In support of National Surrogacy Week, its aim being to celebrate and raise awareness of surrogacy in the UK, this blog post has been written to try and demystify some of the common misunderstandings around surrogacy in the UK.

Myth: “Surrogacy is illegal in the UK.”

Surrogacy is legal in the UK; however, it is an offence in the UK to carry out commercial surrogacy arrangements or advertise surrogacy services.

Doing any of the following acts on a commercial basis is prohibited in the UK:

  1. Initiating any negotiations with a view to the making of a surrogacy arrangement.
  2. Taking part in any negotiations with a view to the making of a surrogacy arrangement.
  3. Offering or agreeing to negotiate the making of a surrogacy arrangement.
  4. Compiling information to use it to make or negotiate a surrogacy arrangement.
  5. Receiving payment made by or on behalf of
    1. a woman who carries a child in pursuance of a surrogacy arrangement
    2. the person or persons for whom she carries it
    3. any person connected with either of those parties.

A person who does any of the acts listed commits an offence. In addition, a person who takes part in the management or control of any body of persons, or of any of the activities of any body of persons, commits an offence.

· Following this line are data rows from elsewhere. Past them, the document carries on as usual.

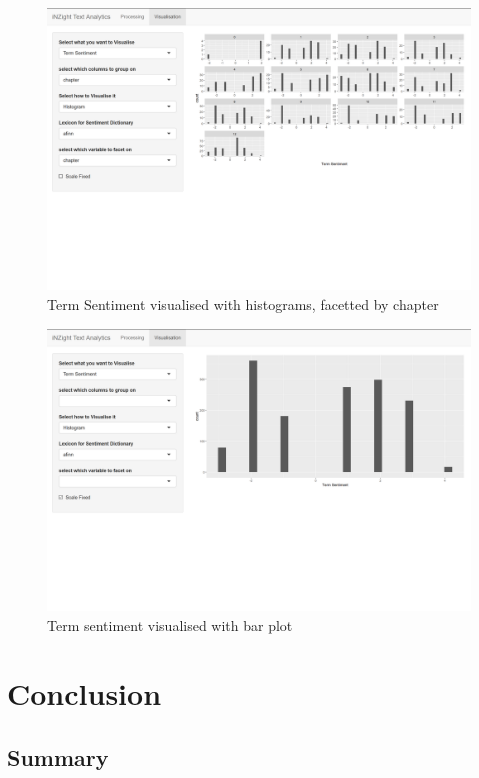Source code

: \documentclass[11pt, a4paper, oneside]{report}
\begin{document}
\begin{figure}
\centering
\includegraphics[scale=0.4]{visualisation-term-sentiment-hist-facet.png}
\caption{Term Sentiment visualised with histograms, facetted by chapter\label{fig:visualisation-term-sentiment-hist-facet}}
\end{figure}

\begin{figure}
\centering
\includegraphics[scale=0.4]{visualisation-term-sentiment.png}
\caption{Term sentiment visualised with bar plot\label{fig:visualisation-term-sentiment}}
\end{figure}

\chapter{Conclusion}\label{cha:conclusion}

\section{Summary}\label{sec:summary}
\end{document}

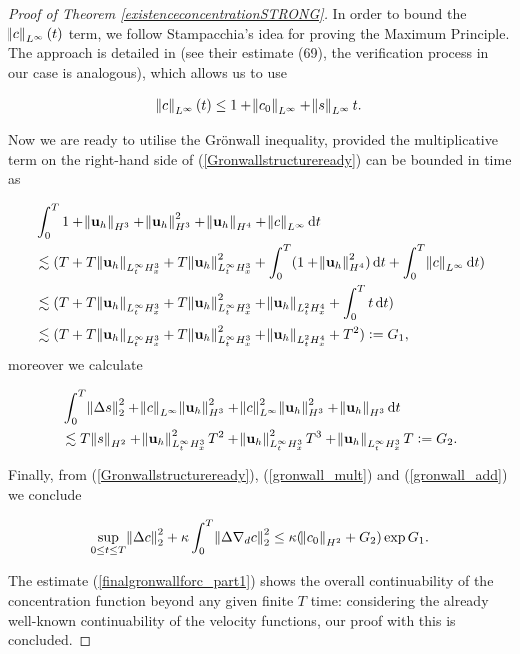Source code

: \documentclass[12pt]{report}
\numberwithin{theorem}{chapter}
\numberwithin{corollary}{chapter}
\numberwithin{lemma}{chapter}
\numberwithin{remark}{chapter}
\numberwithin{definition}{chapter}
\numberwithin{prop}{chapter}
\newcommand*\diff{\mathop{}\!\mathrm{d}}
\begin{document}
\begin{proof}[Proof of Theorem \ref{existenceconcentrationSTRONG}]
In order to bound the $\norm{c}_{L^\infty} (t)$ term, we follow Stampacchia's idea for proving the Maximum Principle. The approach is detailed in \cite{cao2012global} (see their estimate (69), the verification process in our case is analogous), which allows us to use

$$\norm{c}_{L^\infty} (t) \leq 1 + \norm{c_0}_{L^\infty} + \norm{s}_{L^\infty} t.$$

Now we are ready to utilise the Gr\"onwall inequality, provided the multiplicative term on the right-hand side of (\ref{Gronwallstructureready}) can be bounded in time as

\begin{equation} \label{gronwall_mult}
  \begin{split}
    & \int_0^T 1 + \norm{\mathbf{u}_h}_{H^3} + \norm{\mathbf{u}_h}_{H^3}^2 + \norm{\mathbf{u}_h}_{H^4} + \norm{c}_{L^\infty} \diff t \\
    & \lesssim (T + T\norm{\mathbf{u}_h}_{L^\infty_t H^3_x} + T \norm{\mathbf{u}_h}_{L^\infty_t H^3_x}^2 + \int_0^T (1 + \norm{\mathbf{u}_h}_{H^4}^2) \diff t  +  \int_0^T \norm{c}_{L^\infty} \diff t )\\
    & \lesssim (T + T\norm{\mathbf{u}_h}_{L^\infty_t H^3_x} + T \norm{\mathbf{u}_h}_{L^\infty_t H^3_x}^2 + \norm{\mathbf{u}_h}_{L^2_t H^4_x}  +  \int_0^T t \diff t )\\
    & \lesssim (T + T\norm{\mathbf{u}_h}_{L^\infty_t H^3_x} + T \norm{\mathbf{u}_h}_{L^\infty_t H^3_x}^2 + \norm{\mathbf{u}_h}_{L^2_t H^4_x}  +  T^2) : = G_1,
  \end{split}
\end{equation}
%
moreover we calculate

\begin{equation} \label{gronwall_add}
  \begin{split}
    & \int_0^T \norm{\Delta s}_2^2 + \norm{c}_{L^\infty} \norm{\mathbf{u}_h}_{H^3}^2 + \norm{c}_{L^\infty}^2 \norm{\mathbf{u}_h}_{H^3}^2 + \norm{\mathbf{u}_h}_{H^3} \diff t\\
    & \lesssim T \norm{s}_{H^2} + \norm{\mathbf{u}_h}_{L^\infty_t H^3_x}^2 T^2 + \norm{\mathbf{u}_h}_{L^\infty_t H^3_x}^2 T^3 + \norm{\mathbf{u}_h}_{L^\infty_t H^3_x} T := G_2.
  \end{split}
\end{equation}

Finally, from (\ref{Gronwallstructureready}), (\ref{gronwall_mult}) and (\ref{gronwall_add}) we conclude

\begin{equation} \label{finalgronwallforc_part1}
\sup_{0 \leq t \leq T}\norm{\Delta c}_2^2 + \kappa \int_0^T \norm{\Delta \nabla_d c}_2^2 \leq \kappa (\norm{c_0}_{H^2} + G_2) \exp{G_1}.
\end{equation}

The estimate (\ref{finalgronwallforc_part1}) shows the overall continuability of the concentration function beyond any given finite $T$ time: considering the already well-known continuability of the velocity functions, our proof with this is concluded.

\end{proof}

\nocite{*}


\end{document}
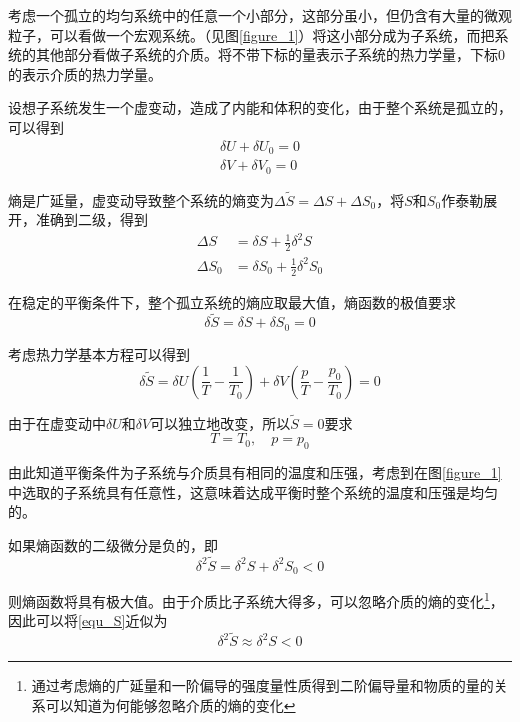 \documentclass[UTF8]{ctexart}
\begin{document}
	考虑一个孤立的均匀系统中的任意一个小部分，这部分虽小，但仍含有大量的微观粒子，可以看做一个宏观系统。（见图\ref{figure_1}）将这小部分成为子系统，而把系统的其他部分看做子系统的介质。将不带下标的量表示子系统的热力学量，下标0的表示介质的热力学量。


	设想子系统发生一个虚变动，造成了内能和体积的变化，由于整个系统是孤立的，可以得到
	\begin{equation}
	\begin{array}{l}{\delta U+\delta U_{0}=0} \\ {\delta V+\delta V_{0}=0}\end{array}
	\end{equation}
	
\noindent 熵是广延量，虚变动导致整个系统的熵变为$ \Delta \tilde{S} = \Delta S + \Delta S_{0} $，将$ S $和$ S_{0} $作泰勒展开，准确到二级，得到
\begin{equation}
\begin{aligned} \Delta S &=\delta S+\frac{1}{2} \delta^{2} S \\ \Delta S_{0} &=\delta S_{0}+\frac{1}{2} \delta^{2} S_{0} \end{aligned}
\end{equation}

\noindent 在稳定的平衡条件下，整个孤立系统的熵应取最大值，熵函数的极值要求
\begin{equation}
\delta \tilde{S}=\delta S+\delta S_{0}=0
\end{equation}

\noindent 考虑热力学基本方程可以得到
\begin{equation}
\delta \tilde{S}=\delta U\left(\frac{1}{T}-\frac{1}{T_{0}}\right)+\delta V\left(\frac{p}{T}-\frac{p_{0}}{T_{0}}\right)=0
\end{equation}

\noindent 由于在虚变动中$ \delta U $和$ \delta V $可以独立地改变，所以$ \tilde{S} = 0 $要求
\begin{equation}
T=T_{0}, \quad p=p_{0}
\end{equation}

\noindent 由此知道平衡条件为子系统与介质具有相同的温度和压强，考虑到在图\ref{figure_1}中选取的子系统具有任意性，这意味着达成平衡时整个系统的温度和压强是均匀的。


	如果熵函数的二级微分是负的，即
	\begin{equation}
	\delta^{2} \tilde{S}=\delta^{2} S+\delta^{2} S_{0}<0\label{equ_S}
	\end{equation}
	
\noindent 则熵函数将具有极大值。由于介质比子系统大得多，可以忽略介质的熵的变化\footnote{通过考虑熵的广延量和一阶偏导的强度量性质得到二阶偏导量和物质的量的关系可以知道为何能够忽略介质的熵的变化}，因此可以将\ref{equ_S}近似为
\begin{equation}
\delta^{2} \tilde{S} \approx \delta^{2} S<0
\end{equation}
\end{document}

There is provision to exclude non-profit-making bodies from such liability.

However, it is not an offence for the following persons to carry out any of the listed acts, or to cause such an act to be done:

  1. A woman who wants to become a surrogate mother herself.
  2. Any person wanting a surrogate mother carrying a child for them.

Myth: “Paying a surrogate is illegal in the UK.”

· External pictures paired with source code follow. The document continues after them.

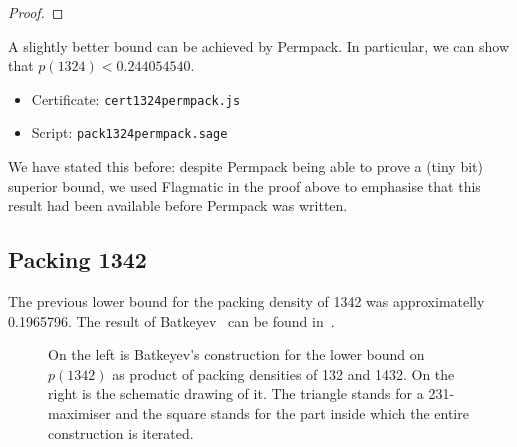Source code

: \documentclass[12pt, a4paper, twoside]{report}
\begin{document}
\begin{proof}

\end{proof}

A slightly better bound can be achieved by Permpack. In particular, we can show that $p(1324)< 0.244054540$.
\begin{itemize}
\item Certificate: \texttt{cert1324permpack.js}
\item Script: \texttt{pack1324permpack.sage}
\end{itemize}
We have stated this before: despite Permpack being able to prove a (tiny bit) superior bound, we used Flagmatic in the proof above to emphasise that this result had been available before Permpack was written. 


\subsection{Packing 1342}
\label{sec:pack1342}

The previous lower bound for the packing density of 1342 was approximatelly 0.1965796. The result of Batkeyev~\cite{batkeyev} can be found in~\cite{albert2002packing}.

\begin{figure}[ht]
\centering \acdbmax
\caption{\small On the left is Batkeyev's construction for the lower bound on $p(1342)$ as product of packing densities of 132 and 1432. On the right is the schematic drawing of it. The triangle stands for a 231-maximiser and the square stands for the part inside which the entire construction is iterated.}
\label{fig:batkeyev}
\end{figure}
\end{document}
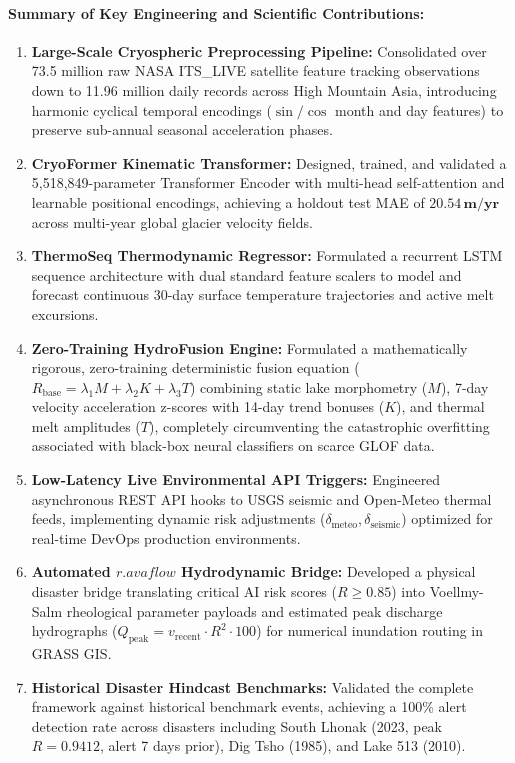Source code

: \documentclass{mnnit}
\begin{document}
\paragraph{Summary of Key Engineering and Scientific Contributions:}
\begin{enumerate}
    \item \textbf{Large-Scale Cryospheric Preprocessing Pipeline:} Consolidated over 73.5 million raw NASA ITS\_LIVE satellite feature tracking observations down to 11.96 million daily records across High Mountain Asia, introducing harmonic cyclical temporal encodings ($\sin/\cos$ month and day features) to preserve sub-annual seasonal acceleration phases.
    \item \textbf{CryoFormer Kinematic Transformer:} Designed, trained, and validated a 5,518,849-parameter Transformer Encoder with multi-head self-attention and learnable positional encodings, achieving a holdout test MAE of $\mathbf{20.54\,\text{m/yr}}$ across multi-year global glacier velocity fields.
    \item \textbf{ThermoSeq Thermodynamic Regressor:} Formulated a recurrent LSTM sequence architecture with dual standard feature scalers to model and forecast continuous 30-day surface temperature trajectories and active melt excursions.
    \item \textbf{Zero-Training HydroFusion Engine:} Formulated a mathematically rigorous, zero-training deterministic fusion equation ($R_{\text{base}} = \lambda_1 M + \lambda_2 K + \lambda_3 T$) combining static lake morphometry ($M$), 7-day velocity acceleration z-scores with 14-day trend bonuses ($K$), and thermal melt amplitudes ($T$), completely circumventing the catastrophic overfitting associated with black-box neural classifiers on scarce GLOF data.
    \item \textbf{Low-Latency Live Environmental API Triggers:} Engineered asynchronous REST API hooks to USGS seismic and Open-Meteo thermal feeds, implementing dynamic risk adjustments ($\delta_{\text{meteo}}, \delta_{\text{seismic}}$) optimized for real-time DevOps production environments.
    \item \textbf{Automated $r.avaflow$ Hydrodynamic Bridge:} Developed a physical disaster bridge translating critical AI risk scores ($R \ge 0.85$) into Voellmy-Salm rheological parameter payloads and estimated peak discharge hydrographs ($Q_{\text{peak}} = v_{\text{recent}} \cdot R^2 \cdot 100$) for numerical inundation routing in GRASS GIS.
    \item \textbf{Historical Disaster Hindcast Benchmarks:} Validated the complete framework against historical benchmark events, achieving a 100\% alert detection rate across disasters including South Lhonak (2023, peak $R = 0.9412$, alert 7 days prior), Dig Tsho (1985), and Lake 513 (2010).
\end{enumerate}
\end{document}

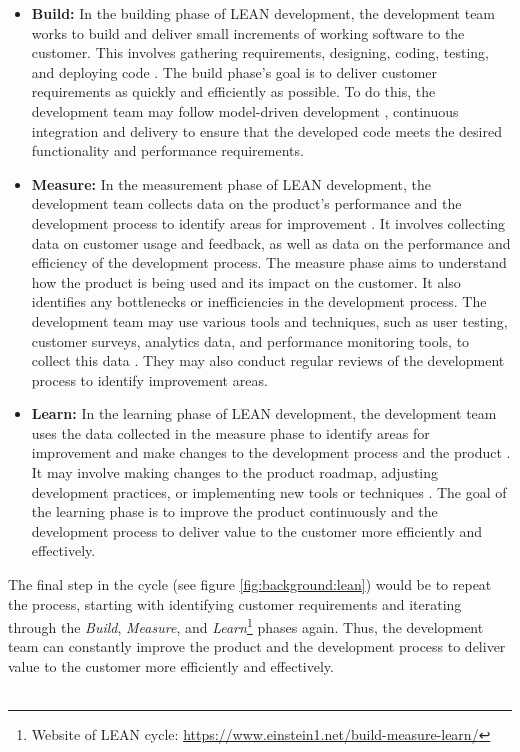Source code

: \begin{itemize}
  \item[] \textbf{Build:} In the building phase of LEAN development, the development team works to build and deliver small increments of working software to the customer. This involves gathering requirements, designing, coding, testing, and deploying code \cite{misc:lean:tutorial}. The build phase's goal is to deliver customer requirements as quickly and efficiently as possible. To do this, the development team may follow model-driven development \cite{misc:lean:mdd}, continuous integration and delivery to ensure that the developed code meets the desired functionality and performance requirements.
  \item[] \textbf{Measure:} In the measurement phase of LEAN development, the development team collects data on the product's performance and the development process to identify areas for improvement \cite{misc:lean:tutorial}. It involves collecting data on customer usage and feedback, as well as data on the performance and efficiency of the development process. The measure phase aims to understand how the product is being used and its impact on the customer. It also identifies any bottlenecks or inefficiencies in the development process. The development team may use various tools and techniques, such as user testing, customer surveys, analytics data, and performance monitoring tools, to collect this data \cite{article:qqa:young, article:qq:helena}. They may also conduct regular reviews of the development process to identify improvement areas.
  \item[] \textbf{Learn:} In the learning phase of LEAN development, the development team uses the data collected in the measure phase to identify areas for improvement and make changes to the development process and the product \cite{misc:lean:tutorial}. It may involve making changes to the product roadmap, adjusting development practices, or implementing new tools or techniques \cite{article:lean:eric}. The goal of the learning phase is to improve the product continuously and the development process to deliver value to the customer more efficiently and effectively.
\end{itemize}
The final step in the cycle (see figure \ref{fig:background:lean}) would be to repeat the process, starting with identifying customer requirements and iterating through the \textit{Build}, \textit{Measure}, and \textit{Learn}\footnote{Website of LEAN cycle: \url{https://www.einstein1.net/build-measure-learn/}} phases again.
Thus, the development team can constantly improve the product and the development process to deliver value to the customer more efficiently and effectively. \\\\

The payment of ‘reasonable expenses’ in connection with bearing a child under the terms of a surrogacy agreement is allowed. There is no statutory definition of ‘reasonable expenses’. Each case must be scrutinised on its own facts. There may be reasons in some cases for payments to be made over and above reasonable expenses based on the child’s welfare. Other considerations will include whether the intended parent/s acted in good faith, and whether there has been any attempt to defraud authorities.

Myth: “Single people can apply for a parental order”.

As the law stands at the moment it is not open to the court to make a parental order on the application of one person. However, the government has now sent a draft remedial order to Parliament to change the law on surrogacy to enable single parents to be able to obtain legal recognition for their families in the same way as couples can currently do.

Myth: “You don’t need a parental order if you have a foreign birth certificate or foreign court order naming the intended parents as the legal parents.”

In the UK, without a parental order the surrogate is the legal mother of the child regardless of whether or not there is a foreign birth certificate or foreign court order naming the intended parents the legal parents. The other legal parent will depend on numerous factors. Obtaining a parental order is therefore essential for any intended parents living in the UK to ensure they are recognised as the legal parents. See our blog on issues surrounding international surrogacy here.

Myth: “If the surrogate will not consent to a parental order there is nothing the intended parents can do”.

A surrogate’s consent is required for the court to make a parental order. If consent will not be provided a court can still make other orders based on what is in the child’s best interests, for example to deal with who the child lives with, what time they spend with everyone involved and who has parental responsibility. The court could also make an adoption order. It is important to remember that anything other than a parental order should be considered as a last resort as such orders do not recognise the intended parents status in a child’s life like a parental order would.

Myth: “Intended parents can apply for a parental order at any time”.

The application for the parental order must be made within 6 months of child being born. Many intended parents are unaware of this. If an application is made after the 6 months the Court has the dilemma of a child settled with a family but with legislation preventing the making of a parental order. The Court has on occasions tried to overcome this by making orders outside of the timeframe, but in most circumstances the Court’s hands are tied and parents will not be able to obtain a parental order if the application is made after the 6 month deadline.